[Rendered images with source text]
══════════════════════════════
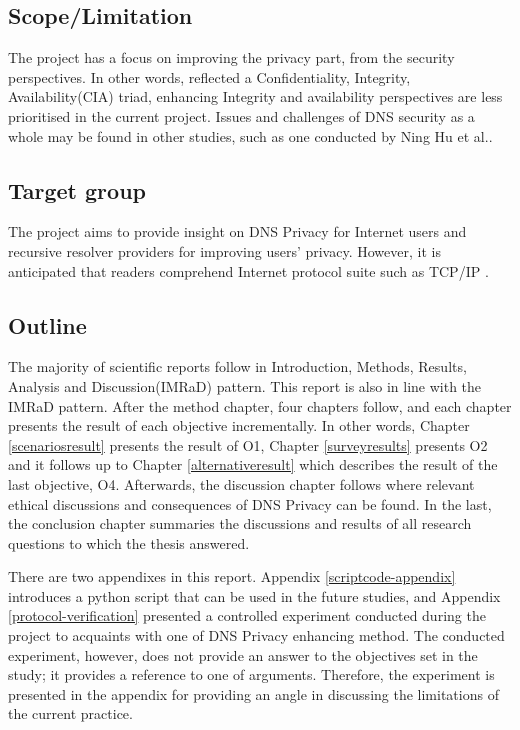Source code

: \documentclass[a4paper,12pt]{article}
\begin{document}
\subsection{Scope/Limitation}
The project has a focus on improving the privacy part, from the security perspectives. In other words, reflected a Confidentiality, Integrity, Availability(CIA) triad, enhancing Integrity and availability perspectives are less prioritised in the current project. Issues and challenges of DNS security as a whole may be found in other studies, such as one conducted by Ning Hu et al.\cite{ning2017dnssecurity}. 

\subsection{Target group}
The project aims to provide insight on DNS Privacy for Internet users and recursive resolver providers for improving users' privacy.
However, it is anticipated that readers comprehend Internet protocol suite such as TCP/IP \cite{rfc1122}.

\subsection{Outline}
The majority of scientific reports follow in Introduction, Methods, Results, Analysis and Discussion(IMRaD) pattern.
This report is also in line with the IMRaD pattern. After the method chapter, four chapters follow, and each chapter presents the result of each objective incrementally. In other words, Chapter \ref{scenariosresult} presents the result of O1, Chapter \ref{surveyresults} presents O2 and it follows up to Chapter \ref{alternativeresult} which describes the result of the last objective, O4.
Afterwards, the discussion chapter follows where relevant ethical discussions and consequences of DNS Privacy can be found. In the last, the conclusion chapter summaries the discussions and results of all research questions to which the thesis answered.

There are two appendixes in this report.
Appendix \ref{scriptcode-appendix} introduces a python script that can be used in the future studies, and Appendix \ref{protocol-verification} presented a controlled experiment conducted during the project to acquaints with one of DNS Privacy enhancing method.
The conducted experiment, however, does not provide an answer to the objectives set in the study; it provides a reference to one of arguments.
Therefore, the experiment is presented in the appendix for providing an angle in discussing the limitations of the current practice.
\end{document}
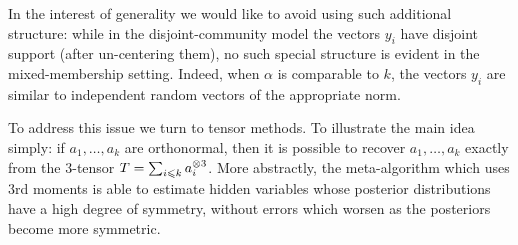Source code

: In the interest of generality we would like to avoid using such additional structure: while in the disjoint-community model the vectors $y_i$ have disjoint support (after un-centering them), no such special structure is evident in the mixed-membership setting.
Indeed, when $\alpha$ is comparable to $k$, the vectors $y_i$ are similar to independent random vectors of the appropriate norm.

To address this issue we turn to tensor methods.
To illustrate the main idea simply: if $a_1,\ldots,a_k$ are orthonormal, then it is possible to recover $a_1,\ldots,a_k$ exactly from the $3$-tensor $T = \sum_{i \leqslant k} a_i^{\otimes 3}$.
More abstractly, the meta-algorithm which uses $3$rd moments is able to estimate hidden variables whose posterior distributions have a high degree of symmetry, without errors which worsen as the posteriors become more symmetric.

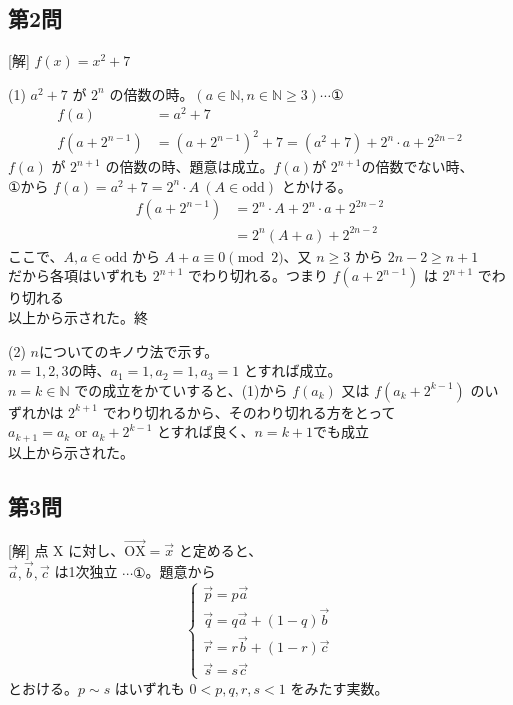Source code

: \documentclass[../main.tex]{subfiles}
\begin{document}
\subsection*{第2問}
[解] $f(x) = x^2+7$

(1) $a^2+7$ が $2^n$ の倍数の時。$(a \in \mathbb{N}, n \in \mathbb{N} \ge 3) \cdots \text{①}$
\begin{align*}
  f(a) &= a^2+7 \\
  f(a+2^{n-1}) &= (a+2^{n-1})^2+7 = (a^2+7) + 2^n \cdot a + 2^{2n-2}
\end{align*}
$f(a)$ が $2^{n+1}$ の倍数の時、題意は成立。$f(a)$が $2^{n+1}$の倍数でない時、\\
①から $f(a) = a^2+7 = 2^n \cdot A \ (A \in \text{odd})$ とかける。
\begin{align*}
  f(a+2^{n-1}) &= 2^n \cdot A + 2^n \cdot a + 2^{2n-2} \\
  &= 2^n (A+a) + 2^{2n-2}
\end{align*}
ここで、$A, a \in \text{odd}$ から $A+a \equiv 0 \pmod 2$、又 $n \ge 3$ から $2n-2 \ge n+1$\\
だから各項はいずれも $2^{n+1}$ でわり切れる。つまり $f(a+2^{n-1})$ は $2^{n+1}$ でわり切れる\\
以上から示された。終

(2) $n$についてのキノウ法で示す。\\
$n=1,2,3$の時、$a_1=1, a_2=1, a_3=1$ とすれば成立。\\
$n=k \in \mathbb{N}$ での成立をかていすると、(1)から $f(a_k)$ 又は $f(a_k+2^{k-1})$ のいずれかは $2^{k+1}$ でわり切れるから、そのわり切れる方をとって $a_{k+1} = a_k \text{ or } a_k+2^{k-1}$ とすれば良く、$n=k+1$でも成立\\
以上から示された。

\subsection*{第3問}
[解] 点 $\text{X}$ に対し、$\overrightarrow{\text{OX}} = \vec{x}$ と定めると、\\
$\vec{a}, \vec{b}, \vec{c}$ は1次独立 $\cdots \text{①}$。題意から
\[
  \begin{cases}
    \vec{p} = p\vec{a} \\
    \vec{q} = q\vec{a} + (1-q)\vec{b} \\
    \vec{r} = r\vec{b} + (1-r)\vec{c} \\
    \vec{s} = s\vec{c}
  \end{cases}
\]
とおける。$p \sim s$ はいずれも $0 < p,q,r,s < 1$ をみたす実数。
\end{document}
══════════════════════════════
Prompt: All that is wanted is a faithful reproduction of the line above with "To address this", the line with "To illustrate the", and every line in between.

Response for this exercise:
To address this issue we turn to tensor methods.
To illustrate the main idea simply: if $a_1,\ldots,a_k$ are orthonormal, then it is possible to recover $a_1,\ldots,a_k$ exactly from the $3$-tensor $T = \sum_{i \leqslant k} a_i^{\otimes 3}$.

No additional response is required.